FBI's latest crime report, for the first half of 2009, shows America is a less violent place even though ownership of guns has surged. Deterrent effect may have a role, but others see no correlation.
So, some say more guns produces a deterrent effect and therefore we have less crime and another group says there's no correlation. I think I'll number myself in the second group, but I must admit this is good stuff for the pro-gun folks. It is exactly what they predicted.
Pro-gun groups jumped at the FBI report, saying it disproves a long-running theory posited by gun-control groups and many in the mainstream media that gun ownership spawns crime and violence. “Anti-gunners have lost another one of their baseless arguments,” Alan Gottlieb, founder of the Second Amendment Foundation.

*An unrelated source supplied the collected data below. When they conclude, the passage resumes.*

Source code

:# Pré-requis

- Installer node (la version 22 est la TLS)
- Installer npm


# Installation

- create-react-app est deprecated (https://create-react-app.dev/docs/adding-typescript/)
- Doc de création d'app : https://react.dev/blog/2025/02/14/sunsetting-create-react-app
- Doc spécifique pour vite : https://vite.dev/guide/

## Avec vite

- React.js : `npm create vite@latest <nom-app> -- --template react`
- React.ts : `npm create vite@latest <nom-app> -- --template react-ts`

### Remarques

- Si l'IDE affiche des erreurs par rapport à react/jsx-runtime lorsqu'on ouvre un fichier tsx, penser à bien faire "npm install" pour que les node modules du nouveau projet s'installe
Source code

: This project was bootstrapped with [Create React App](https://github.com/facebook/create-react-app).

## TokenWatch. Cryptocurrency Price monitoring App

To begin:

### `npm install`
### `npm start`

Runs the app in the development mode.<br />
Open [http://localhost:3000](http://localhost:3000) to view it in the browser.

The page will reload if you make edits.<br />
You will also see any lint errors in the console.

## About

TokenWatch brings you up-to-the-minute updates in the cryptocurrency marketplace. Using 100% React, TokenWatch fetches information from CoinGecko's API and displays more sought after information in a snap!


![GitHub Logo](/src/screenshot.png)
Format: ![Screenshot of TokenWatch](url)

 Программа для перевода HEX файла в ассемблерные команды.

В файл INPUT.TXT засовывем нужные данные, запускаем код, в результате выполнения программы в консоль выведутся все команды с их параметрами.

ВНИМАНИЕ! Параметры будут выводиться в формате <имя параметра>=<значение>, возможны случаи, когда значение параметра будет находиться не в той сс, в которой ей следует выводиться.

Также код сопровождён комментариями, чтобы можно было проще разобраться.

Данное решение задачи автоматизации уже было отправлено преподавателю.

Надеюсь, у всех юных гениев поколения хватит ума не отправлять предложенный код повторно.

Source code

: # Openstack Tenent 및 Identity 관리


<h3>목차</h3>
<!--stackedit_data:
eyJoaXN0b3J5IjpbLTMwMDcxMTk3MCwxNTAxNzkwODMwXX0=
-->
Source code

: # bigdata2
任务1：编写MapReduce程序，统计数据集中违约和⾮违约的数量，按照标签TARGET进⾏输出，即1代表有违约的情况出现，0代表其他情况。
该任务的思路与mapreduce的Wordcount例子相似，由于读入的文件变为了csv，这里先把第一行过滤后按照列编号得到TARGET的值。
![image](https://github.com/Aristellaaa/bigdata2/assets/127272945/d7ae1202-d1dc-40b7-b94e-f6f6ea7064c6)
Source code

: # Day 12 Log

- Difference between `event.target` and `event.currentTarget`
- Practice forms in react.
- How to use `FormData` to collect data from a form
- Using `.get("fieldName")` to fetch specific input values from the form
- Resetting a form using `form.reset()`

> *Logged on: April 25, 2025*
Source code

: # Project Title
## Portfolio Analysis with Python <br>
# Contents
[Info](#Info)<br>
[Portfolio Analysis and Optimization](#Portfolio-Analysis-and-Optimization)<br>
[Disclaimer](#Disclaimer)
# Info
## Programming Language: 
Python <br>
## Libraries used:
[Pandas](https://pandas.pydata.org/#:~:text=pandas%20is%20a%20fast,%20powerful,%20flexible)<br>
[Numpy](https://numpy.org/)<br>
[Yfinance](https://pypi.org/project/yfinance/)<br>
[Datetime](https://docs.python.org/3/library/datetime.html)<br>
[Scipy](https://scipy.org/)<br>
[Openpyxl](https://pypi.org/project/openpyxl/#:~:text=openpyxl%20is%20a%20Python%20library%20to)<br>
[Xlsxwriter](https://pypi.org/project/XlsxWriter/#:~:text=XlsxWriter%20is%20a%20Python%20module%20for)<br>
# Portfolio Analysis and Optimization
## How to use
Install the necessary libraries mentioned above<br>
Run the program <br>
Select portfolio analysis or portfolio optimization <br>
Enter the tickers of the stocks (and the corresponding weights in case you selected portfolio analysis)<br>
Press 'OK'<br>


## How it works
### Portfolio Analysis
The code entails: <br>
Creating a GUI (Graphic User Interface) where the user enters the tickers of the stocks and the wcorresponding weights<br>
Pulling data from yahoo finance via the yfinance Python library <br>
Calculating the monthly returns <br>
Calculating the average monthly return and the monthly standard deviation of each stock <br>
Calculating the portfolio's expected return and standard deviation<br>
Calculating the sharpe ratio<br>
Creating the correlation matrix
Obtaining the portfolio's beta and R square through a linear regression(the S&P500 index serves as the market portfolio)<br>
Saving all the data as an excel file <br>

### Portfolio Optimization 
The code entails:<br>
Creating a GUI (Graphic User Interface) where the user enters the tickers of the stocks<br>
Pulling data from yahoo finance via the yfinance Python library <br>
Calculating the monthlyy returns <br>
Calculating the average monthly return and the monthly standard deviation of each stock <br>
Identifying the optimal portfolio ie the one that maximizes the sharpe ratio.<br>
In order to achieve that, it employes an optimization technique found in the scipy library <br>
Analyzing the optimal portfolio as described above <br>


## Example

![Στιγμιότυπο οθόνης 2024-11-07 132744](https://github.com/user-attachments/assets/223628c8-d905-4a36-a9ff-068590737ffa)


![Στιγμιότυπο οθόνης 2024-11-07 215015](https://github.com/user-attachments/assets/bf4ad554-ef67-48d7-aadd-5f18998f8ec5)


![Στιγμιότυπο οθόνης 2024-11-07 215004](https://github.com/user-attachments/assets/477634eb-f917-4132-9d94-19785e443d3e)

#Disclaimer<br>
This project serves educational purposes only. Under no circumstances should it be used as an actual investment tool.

Well, of course Mr. Gottlieb would say that. But isn't it a bit premature to draw such conclusions? Aren't there any number of other factors involved in something as sweeping as crime stats?
The debate over whether guns spur or deter crime has been under way for decades. So far, research has come out with, in essence, a net-zero correlation between gun sales and crime rates. More likely factors for the crime rate decline have to do with Americans hunkering down, spending less time out on the town with cash in their pockets and more time at home with the porch lights on, experts say. So-called "smart policing" that focuses specifically on repeat offenders and troubled areas could also be playing a role, as could extended unemployment benefits that staved off desperation.
So there you have a couple of viable factors, including the economy, which some say would add to the crime rate. This article points out how that can work in reverse. Of course, the way the police do their job, which hopefully is always improving, would have a positive effect too.
One of the ideas mentioned was the fact that this debate has been under way for decades. Any six-month change has to be watched for a while to determine if it's nothing more than a temporary fluctuation. So, let's keep watching, by all means.
What's your opinion? Is the first-half-of-2009 stats an indication that more guns equals less crime? Do you think this is the beginning of the end for the gun control argument that guns are a major part of the problem?